Work required:
All lines from the line containing "is your name*" up to and including the last line of the entries must be written out exactly, with no others.

The data:
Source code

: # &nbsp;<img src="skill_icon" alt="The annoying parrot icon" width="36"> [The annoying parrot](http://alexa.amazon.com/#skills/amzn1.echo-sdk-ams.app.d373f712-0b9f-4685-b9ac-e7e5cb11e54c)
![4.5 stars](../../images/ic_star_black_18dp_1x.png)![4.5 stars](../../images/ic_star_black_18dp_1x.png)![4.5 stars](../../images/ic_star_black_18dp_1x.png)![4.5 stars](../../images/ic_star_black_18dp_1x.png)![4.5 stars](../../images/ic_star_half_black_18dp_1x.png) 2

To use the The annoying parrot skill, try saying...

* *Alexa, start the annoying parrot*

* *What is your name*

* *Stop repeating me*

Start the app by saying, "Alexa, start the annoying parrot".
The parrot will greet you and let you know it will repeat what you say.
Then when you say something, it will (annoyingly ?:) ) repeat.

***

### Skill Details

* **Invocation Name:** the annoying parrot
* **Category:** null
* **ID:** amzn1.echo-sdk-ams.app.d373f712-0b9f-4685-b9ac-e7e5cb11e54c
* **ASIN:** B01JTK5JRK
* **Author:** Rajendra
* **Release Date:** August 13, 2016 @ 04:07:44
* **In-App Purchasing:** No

Solution to the problem:
* *What is your name*

* *Stop repeating me*

Start the app by saying, "Alexa, start the annoying parrot".
The parrot will greet you and let you know it will repeat what you say.
Then when you say something, it will (annoyingly ?:) ) repeat.

***

### Skill Details

* **Invocation Name:** the annoying parrot
* **Category:** null
* **ID:** amzn1.echo-sdk-ams.app.d373f712-0b9f-4685-b9ac-e7e5cb11e54c
* **ASIN:** B01JTK5JRK
* **Author:** Rajendra
* **Release Date:** August 13, 2016 @ 04:07:44
* **In-App Purchasing:** No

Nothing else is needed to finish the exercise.